La salud mental de los policías también es seguridad ciudadana

06/07/2026
3 minutos de lectura

Por Itania María

La muerte a tiros del joven Darlin Enmanuel Mercado Reyes, de 19 años, en Herrera, a manos del cabo José Francisco Moreta Heredia, obliga a formular una pregunta que no deberíamos seguir postergando: ¿qué tan preparados están nuestros policías para resolver un conflicto mediante la palabra y no mediante un arma de fuego?

También nos obliga a mirar un aspecto del que casi nunca se habla: ¿qué tan preparados están, emocional y psicológicamente, quienes tienen la responsabilidad de ejercer la fuerza en nombre del Estado?

Después de cada muerte causada por un agente policial, el país vuelve a discutir el uso de la fuerza, los protocolos y las sanciones. Pero hay una pregunta que casi nunca aparece en el debate: ¿cómo está la salud mental de quienes toman esas decisiones?

En la República Dominicana existen muy pocas investigaciones públicas sobre la salud psicológica de los miembros de la Policía Nacional y, hasta donde se conoce, no se ha publicado un estudio nacional que evalúe de manera sistemática variables como el manejo de la ira, el control de impulsos, la regulación emocional o el impacto del trauma ocupacional en estos agentes. Paradójicamente, estos temas apenas ocupan espacio en la conversación pública, pese a la enorme responsabilidad que recae sobre quienes tienen el mandato de proteger a la ciudadanía.

Más allá del rango —rasos, cabos, sargentos, tenientes, capitanes, coroneles o generales— todos comparten una misma responsabilidad: el Estado les confía el uso legítimo de la fuerza. La pregunta no es únicamente cómo utilizan un arma de fuego, sino cómo influye su estado emocional en las decisiones que toman bajo presión.

En un país donde numerosas personas han muerto durante intervenciones policiales —muchas de ellas calificadas como “intercambios de disparos”— resulta legítimo preguntarse si estamos prestando suficiente atención al bienestar psicológico de quienes tienen la misión de proteger a la ciudadanía.

La Asociación Internacional de Jefes de Policía (IACP) lo resume con claridad:

“La seguridad de los agentes suele abordarse principalmente en términos de equipamiento, tácticas y formación. Los chalecos antibalas, las tácticas defensivas, los protocolos de persecución y las normas sobre el uso de la fuerza desempeñan un papel fundamental a la hora de proteger a los agentes frente a posibles daños. Sin embargo, uno de los factores determinantes más importantes para la seguridad del agente recibe mucha menos atención: su estado mental y emocional al tomar decisiones bajo presión”.

Vale la pena detenerse en esa última idea: el estado mental y emocional del policía mientras toma decisiones bajo presión.
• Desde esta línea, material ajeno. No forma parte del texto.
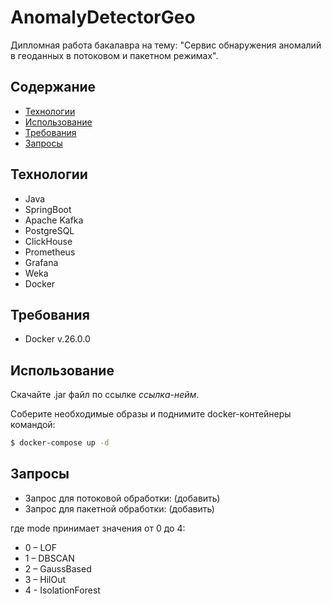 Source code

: # AnomalyDetectorGeo
Дипломная работа бакалавра на тему: "Сервис обнаружения аномалий в геоданных в потоковом и пакетном режимах". 
## Содержание
- [Технологии](#технологии)
- [Использование](#использование)
- [Требования](#требования)
- [Запросы](#запросы)

## Технологии
- Java
- SpringBoot
- Apache Kafka
- PostgreSQL
- ClickHouse
- Prometheus
- Grafana
- Weka
- Docker

## Требования
- Docker v.26.0.0

## Использование
Скачайте .jar файл по ссылке *ссылка-нейм*.

Соберите необходимые образы и поднимите docker-контейнеры командой:
```sh
$ docker-compose up -d
```

## Запросы
- Запрос для потоковой обработки:
(добавить)
- Запрос для пакетной обработки:
  (добавить)

где mode принимает значения от 0 до 4:
- 0 – LOF
- 1 – DBSCAN
- 2 – GaussBased
- 3 – HilOut
- 4 - IsolationForest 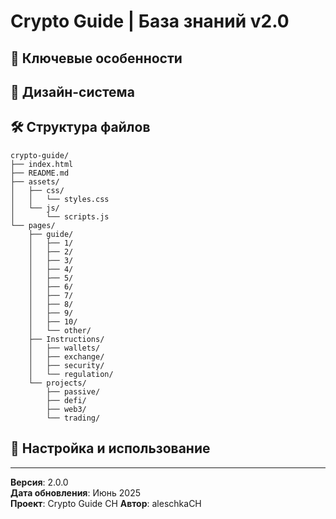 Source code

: # Crypto Guide | База знаний v2.0

## 📱 Ключевые особенности

## 🎨 Дизайн-система

## 🛠️ Структура файлов

```
crypto-guide/
├── index.html
├── README.md
├── assets/
│   ├── css/
│   │   └── styles.css
│   └── js/
│       └── scripts.js
└── pages/
    ├── guide/
    │   ├── 1/
    │   ├── 2/
    │   ├── 3/
    │   ├── 4/
    │   ├── 5/
    │   ├── 6/
    │   ├── 7/
    │   ├── 8/
    │   ├── 9/
    │   ├── 10/
    │   └── other/
    ├── Instructions/
    │   ├── wallets/
    │   ├── exchange/
    │   ├── security/
    │   └── regulation/
    └── projects/
        ├── passive/
        ├── defi/
        ├── web3/
        └── trading/
```

## 🔧 Настройка и использование

---

**Версия**: 2.0.0  
**Дата обновления**: Июнь 2025  
**Проект**: Crypto Guide CH
**Автор**: aleschkaCH
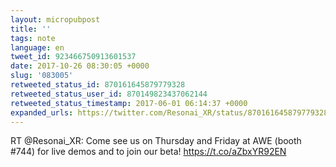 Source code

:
 ```yaml
---
layout: micropubpost
title: ''
tags: note
language: en
tweet_id: 923466750913601537
date: 2017-10-26 08:30:05 +0000
slug: '083005'
retweeted_status_id: 870161645879779328
retweeted_status_user_id: 870149823437062144
retweeted_status_timestamp: 2017-06-01 06:14:37 +0000
expanded_urls: https://twitter.com/Resonai_XR/status/870161645879779328/video/1,https://twitter.com/Resonai_XR/status/870161645879779328/video/1
---
```

RT @Resonai_XR: Come see us on Thursday and Friday at AWE (booth #744) for live demos and to join our beta! https://t.co/aZbxYR92EN
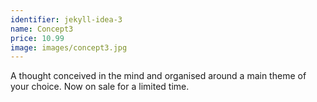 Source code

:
 ```yaml
---
identifier: jekyll-idea-3
name: Concept3
price: 10.99
image: images/concept3.jpg
---
```


A thought conceived in the mind and organised around a main theme of your choice. Now on sale for a limited time. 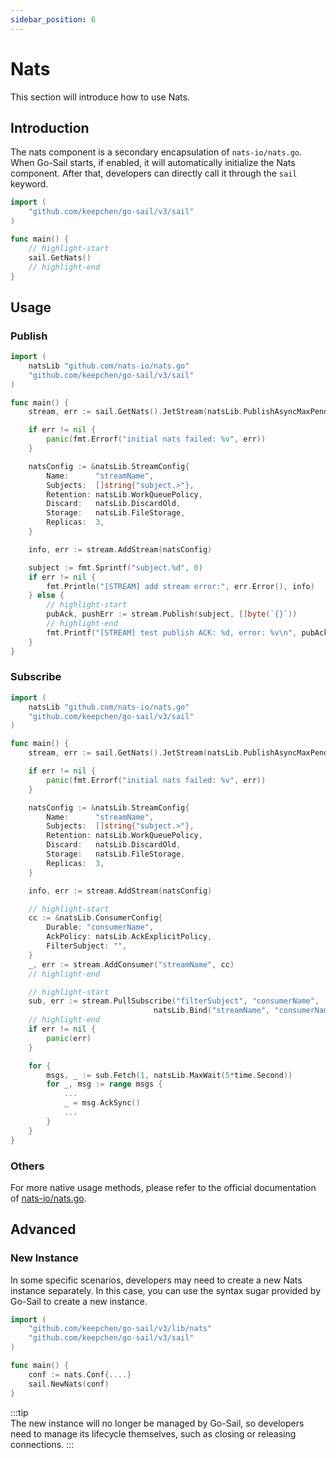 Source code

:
 ```yaml
---
sidebar_position: 6
---  
```

# Nats  
This section will introduce how to use Nats.  
## Introduction  
The nats component is a secondary encapsulation of `nats-io/nats.go`.  
When Go-Sail starts, if enabled, it will automatically initialize the Nats component. After that, developers can directly call it through the `sail` keyword.  
```go title="main.go" showLineNumbers  
import (
    "github.com/keepchen/go-sail/v3/sail"
)

func main() {
    // highlight-start
    sail.GetNats()
    // highlight-end
}
```    
## Usage  
### Publish  
```go title="main.go" showLineNumbers  
import (
    natsLib "github.com/nats-io/nats.go"
    "github.com/keepchen/go-sail/v3/sail"
)

func main() {
    stream, err := sail.GetNats().JetStream(natsLib.PublishAsyncMaxPending(256))

    if err != nil {
        panic(fmt.Errorf("initial nats failed: %v", err))
    }

    natsConfig := &natsLib.StreamConfig{
        Name:      "streamName",
        Subjects:  []string{"subject.>"},
        Retention: natsLib.WorkQueuePolicy,
        Discard:   natsLib.DiscardOld,
        Storage:   natsLib.FileStorage,
        Replicas:  3,
    }

    info, err := stream.AddStream(natsConfig)

    subject := fmt.Sprintf("subject.%d", 0)
    if err != nil {
        fmt.Println("[STREAM] add stream error:", err.Error(), info)
    } else {
        // highlight-start
        pubAck, pushErr := stream.Publish(subject, []byte(`{}`))
        // highlight-end
        fmt.Printf("[STREAM] test publish ACK: %d, error: %v\n", pubAck.Sequence, pushErr)
    }
}
```  
### Subscribe  
```go title="main.go" showLineNumbers  
import (
    natsLib "github.com/nats-io/nats.go"
    "github.com/keepchen/go-sail/v3/sail"
)

func main() {
    stream, err := sail.GetNats().JetStream(natsLib.PublishAsyncMaxPending(256))

    if err != nil {
        panic(fmt.Errorf("initial nats failed: %v", err))
    }

    natsConfig := &natsLib.StreamConfig{
        Name:      "streamName",
        Subjects:  []string{"subject.>"},
        Retention: natsLib.WorkQueuePolicy,
        Discard:   natsLib.DiscardOld,
        Storage:   natsLib.FileStorage,
        Replicas:  3,
    }

    info, err := stream.AddStream(natsConfig)

    // highlight-start
    cc := &natsLib.ConsumerConfig{
        Durable: "consumerName", 
        AckPolicy: natsLib.AckExplicitPolicy, 
        FilterSubject: "",
    }
    _, err := stream.AddConsumer("streamName", cc)
    // highlight-end

    // highlight-start
    sub, err := stream.PullSubscribe("filterSubject", "consumerName", 
                                natsLib.Bind("streamName", "consumerName"))
    // highlight-end
    if err != nil {
        panic(err)
    }

    for {
        msgs, _ := sub.Fetch(1, natsLib.MaxWait(5*time.Second))
        for _, msg := range msgs {
            ...
            _ = msg.AckSync()
            ...
        }
    }
}
```  

### Others  
For more native usage methods, please refer to the official documentation of [nats-io/nats.go](https://github.com/nats-io/nats.go).  
## Advanced  
### New Instance  
In some specific scenarios, developers may need to create a new Nats instance separately. In this case, you can use the syntax sugar provided by Go-Sail to create a new instance.  
```go title="main.go" showLineNumbers  
import (
    "github.com/keepchen/go-sail/v3/lib/nats"
    "github.com/keepchen/go-sail/v3/sail"
)

func main() {
    conf := nats.Conf{....}
    sail.NewNats(conf)
}
```  
:::tip  
The new instance will no longer be managed by Go-Sail, so developers need to manage its lifecycle themselves, such as closing or releasing connections.
:::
Ese es, probablemente, uno de los aspectos menos discutidos de la reforma policial.

Durante los últimos años, el Estado dominicano ha destinado más de RD$8,300 millones a la reforma policial. Se han renovado cuarteles, uniformes, equipos, vehículos y programas de capacitación. Todo ello es importante. Pero sigue pendiente una pregunta fundamental: ¿Con qué frecuencia se evalúa la salud mental de los policías que diariamente salen armados a patrullar nuestras calles?

Evaluar psicológicamente a un aspirante cuando ingresa a la institución a los 18 o 20 años no garantiza que conserve el mismo equilibrio emocional diez años después, tras miles de intervenciones, exposición constante a la violencia, jornadas extenuantes y experiencias potencialmente traumáticas.

La evidencia científica muestra que la exposición repetida al trauma, el estrés crónico y otros problemas de salud mental pueden afectar el juicio, la regulación emocional y la toma de decisiones cuando no reciben evaluación y tratamiento adecuados. Esto no significa que un policía con ansiedad, depresión o trastorno de estrés postraumático sea necesariamente violento. Significa, más bien, que la salud mental debe ser monitoreada con el mismo rigor con el que se evalúa el entrenamiento físico o el manejo de las armas.

Por eso, la reforma policial no puede limitarse al salario, las cámaras corporales, los vehículos o los uniformes. La verdadera transformación también pasa por reconocer que la salud mental de un policía es un asunto de seguridad ciudadana.

Un sistema serio debería incluir evaluaciones psicológicas periódicas, programas confidenciales de atención, espacios de descarga emocional, intervenciones tempranas y seguimiento continuo de quienes están expuestos diariamente a situaciones de alto impacto. Porque un arma puede dispararse en segundos.

Pero la estabilidad emocional de quien la porta se construye —o se descuida— durante años.

Itania María

Itania María

Itania María es psicóloga clinica con maestria en psicología de la salud y terapia familiar y de Pareja. Tiene especializaciones en abordaje terapéutico para personas que viven con trastorno límite de la personalidad y en Psicooncología.